YOUR INSTRUCTIONS — Every line of the records below that has the word "nomination" should be copied.

Dataset entries —
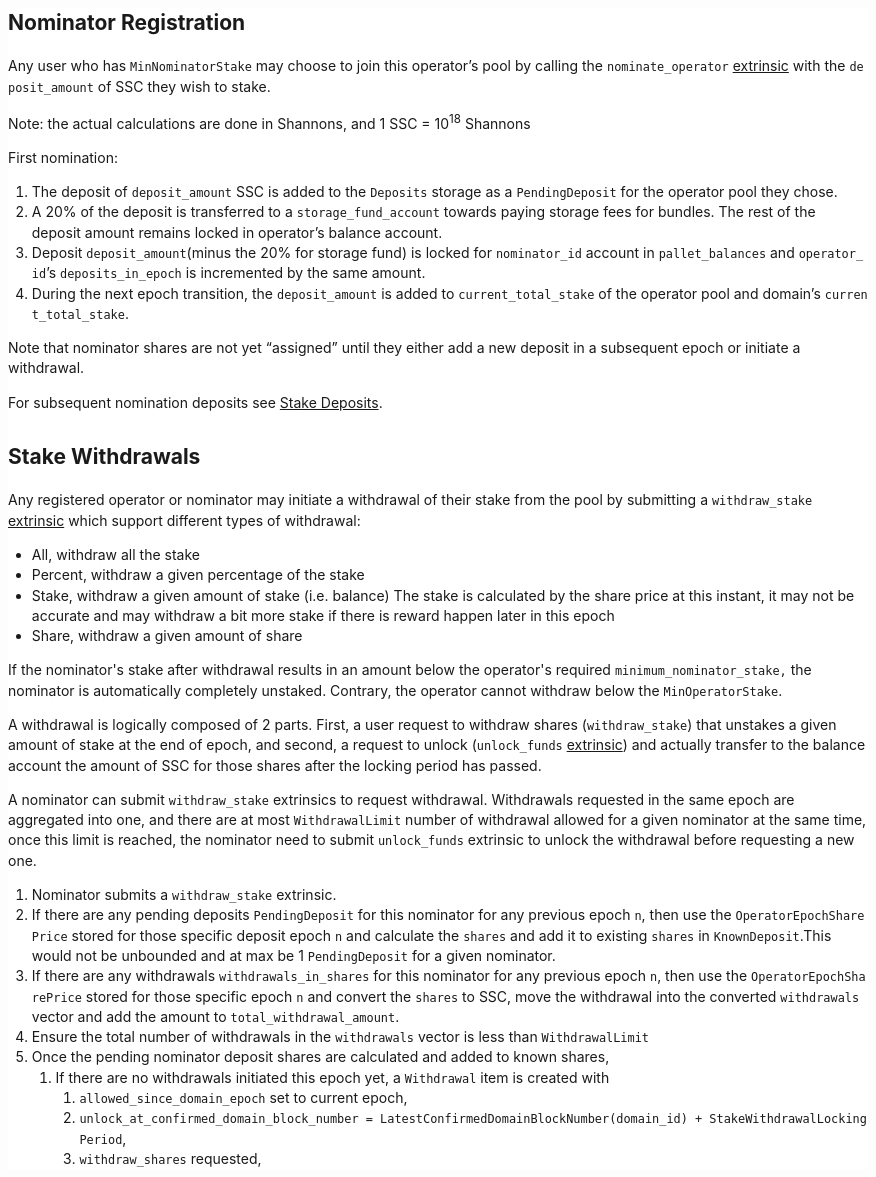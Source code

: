 ## Nominator Registration

Any user who has `MinNominatorStake` may choose to join this operator’s pool by calling the `nominate_operator` [extrinsic](interfaces.md#nominate_operator) with the `deposit_amount` of SSC they wish to stake. 

Note: the actual calculations are done in Shannons, and 1 SSC = $10^{18}$ Shannons

First nomination:

1. The deposit of `deposit_amount` SSC is added to the `Deposits` storage as a `PendingDeposit` for the operator pool they chose.
2. A 20% of the deposit is transferred to a `storage_fund_account` towards paying storage fees for bundles. The rest of the deposit amount remains locked in operator’s balance account.
3. Deposit `deposit_amount`(minus the 20% for storage fund) is locked for `nominator_id` account in `pallet_balances` and `operator_id`’s `deposits_in_epoch` is incremented by the same amount.
4. During the next epoch transition, the `deposit_amount` is added to `current_total_stake` of the operator pool and domain’s `current_total_stake`.

Note that nominator shares are not yet “assigned” until they either add a new deposit in a subsequent epoch or initiate a withdrawal.

For subsequent nomination deposits see [Stake Deposits](#stake-deposits).

## Stake Withdrawals

Any registered operator or nominator may initiate a withdrawal of their stake from the pool by submitting a `withdraw_stake` [extrinsic](interfaces.md#withdraw_stake) which support different types of withdrawal:
- All, withdraw all the stake
- Percent, withdraw a given percentage of the stake
- Stake, withdraw a given amount of stake (i.e. balance)
    The stake is calculated by the share price at this instant, it may not be accurate and may withdraw a bit more stake if there is reward happen later in this epoch
- Share, withdraw a given amount of share

If the nominator's stake after withdrawal results in an amount below the operator's required `minimum_nominator_stake,` the nominator is automatically completely unstaked. Contrary, the operator cannot withdraw below the `MinOperatorStake`.

A withdrawal is logically composed of 2 parts. First, a user request to withdraw shares (`withdraw_stake`) that unstakes a given amount of stake at the end of epoch, and second, a request to unlock (`unlock_funds` [extrinsic](interfaces.md#unlock_funds)) and actually transfer to the balance account the amount of SSC for those shares after the locking period has passed.

A nominator can submit `withdraw_stake` extrinsics to request withdrawal. Withdrawals requested in the same epoch are aggregated into one, and there are at most `WithdrawalLimit` number of withdrawal allowed for a given nominator at the same time, once this limit is reached, the nominator need to submit `unlock_funds` extrinsic to unlock the withdrawal before requesting a new one.

1. Nominator submits a `withdraw_stake` extrinsic.
2. If there are any pending deposits `PendingDeposit` for this nominator for any previous epoch `n`, then use the `OperatorEpochSharePrice` stored for those specific deposit epoch `n` and calculate the `shares` and add it to existing `shares` in `KnownDeposit`.This would not be unbounded and at max be 1 `PendingDeposit` for a given nominator.
3. If there are any withdrawals `withdrawals_in_shares` for this nominator for any previous epoch `n`, then use the `OperatorEpochSharePrice` stored for those specific epoch `n` and convert the `shares` to SSC, move the withdrawal into the converted `withdrawals` vector and add the amount to `total_withdrawal_amount`.
4. Ensure the total number of withdrawals in the `withdrawals` vector is less than `WithdrawalLimit` 
5. Once the pending nominator deposit shares are calculated and added to known shares, 
    1. If there are no withdrawals initiated this epoch yet, a `Withdrawal` item is created with 
        1. `allowed_since_domain_epoch` set to current epoch, 
        2. `unlock_at_confirmed_domain_block_number = LatestConfirmedDomainBlockNumber(domain_id) + StakeWithdrawalLockingPeriod`,
        3. `withdraw_shares` requested, 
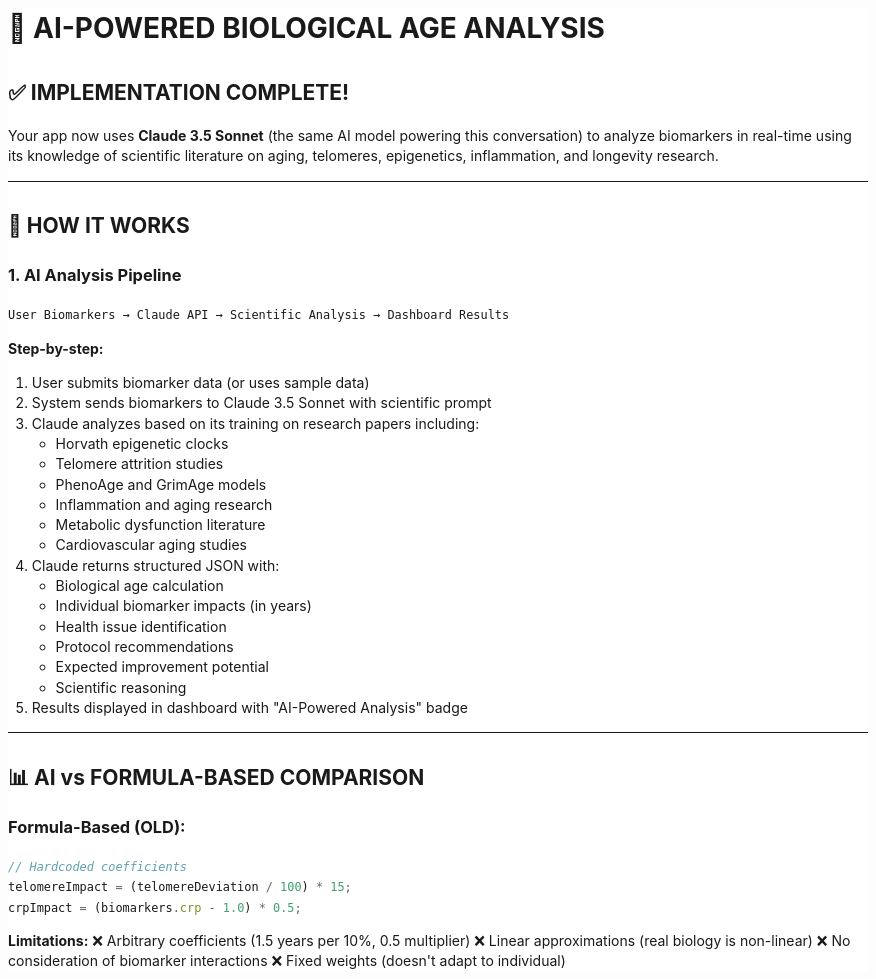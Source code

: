 # 🤖 AI-POWERED BIOLOGICAL AGE ANALYSIS

## ✅ IMPLEMENTATION COMPLETE!

Your app now uses **Claude 3.5 Sonnet** (the same AI model powering this conversation) to analyze biomarkers in real-time using its knowledge of scientific literature on aging, telomeres, epigenetics, inflammation, and longevity research.

---

## 🔬 **HOW IT WORKS**

### **1. AI Analysis Pipeline**

```
User Biomarkers → Claude API → Scientific Analysis → Dashboard Results
```

**Step-by-step:**
1. User submits biomarker data (or uses sample data)
2. System sends biomarkers to Claude 3.5 Sonnet with scientific prompt
3. Claude analyzes based on its training on research papers including:
   - Horvath epigenetic clocks
   - Telomere attrition studies
   - PhenoAge and GrimAge models
   - Inflammation and aging research
   - Metabolic dysfunction literature
   - Cardiovascular aging studies
4. Claude returns structured JSON with:
   - Biological age calculation
   - Individual biomarker impacts (in years)
   - Health issue identification
   - Protocol recommendations
   - Expected improvement potential
   - Scientific reasoning
5. Results displayed in dashboard with "AI-Powered Analysis" badge

---

## 📊 **AI vs FORMULA-BASED COMPARISON**

### **Formula-Based (OLD):**
```typescript
// Hardcoded coefficients
telomereImpact = (telomereDeviation / 100) * 15;
crpImpact = (biomarkers.crp - 1.0) * 0.5;
```

**Limitations:**
❌ Arbitrary coefficients (1.5 years per 10%, 0.5 multiplier)
❌ Linear approximations (real biology is non-linear)
❌ No consideration of biomarker interactions
❌ Fixed weights (doesn't adapt to individual)
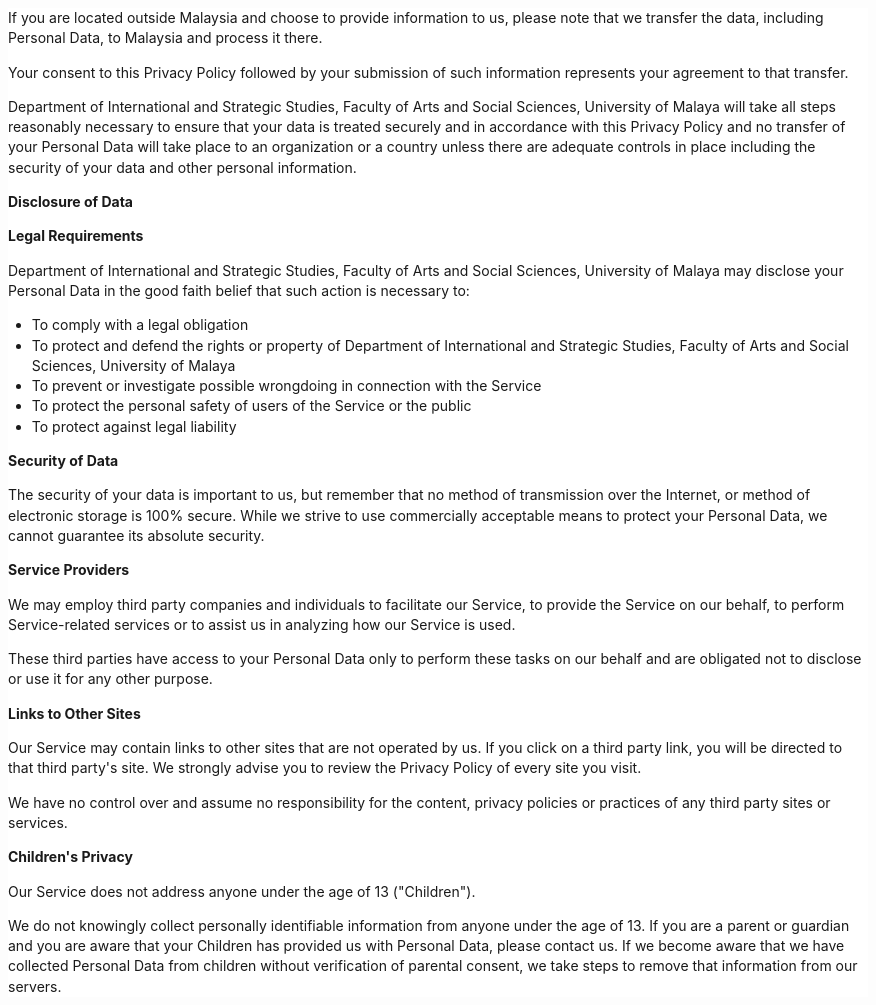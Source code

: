 If you are located outside Malaysia and choose to provide information to us, please note that we transfer the data, including Personal Data, to Malaysia and process it there.

Your consent to this Privacy Policy followed by your submission of such information represents your agreement to that transfer.

Department of International and Strategic Studies, Faculty of Arts and Social Sciences, University of Malaya will take all steps reasonably necessary to ensure that your data is treated securely and in accordance with this Privacy Policy and no transfer of your Personal Data will take place to an organization or a country unless there are adequate controls in place including the security of your data and other personal information.

**Disclosure of Data**

**Legal Requirements**

Department of International and Strategic Studies, Faculty of Arts and Social Sciences, University of Malaya may disclose your Personal Data in the good faith belief that such action is necessary to:

* To comply with a legal obligation
* To protect and defend the rights or property of Department of International and Strategic Studies, Faculty of Arts and Social Sciences, University of Malaya
* To prevent or investigate possible wrongdoing in connection with the Service
* To protect the personal safety of users of the Service or the public
* To protect against legal liability

**Security of Data**

The security of your data is important to us, but remember that no method of transmission over the Internet, or method of electronic storage is 100% secure. While we strive to use commercially acceptable means to protect your Personal Data, we cannot guarantee its absolute security.

**Service Providers**

We may employ third party companies and individuals to facilitate our Service, to provide the Service on our behalf, to perform Service-related services or to assist us in analyzing how our Service is used.

These third parties have access to your Personal Data only to perform these tasks on our behalf and are obligated not to disclose or use it for any other purpose.

**Links to Other Sites**

Our Service may contain links to other sites that are not operated by us. If you click on a third party link, you will be directed to that third party's site. We strongly advise you to review the Privacy Policy of every site you visit.

We have no control over and assume no responsibility for the content, privacy policies or practices of any third party sites or services.

**Children's Privacy**

Our Service does not address anyone under the age of 13 ("Children").

We do not knowingly collect personally identifiable information from anyone under the age of 13. If you are a parent or guardian and you are aware that your Children has provided us with Personal Data, please contact us. If we become aware that we have collected Personal Data from children without verification of parental consent, we take steps to remove that information from our servers.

RESPONSE TO THE TASK —
First nomination:
For subsequent nomination deposits see [Stake Deposits](#stake-deposits).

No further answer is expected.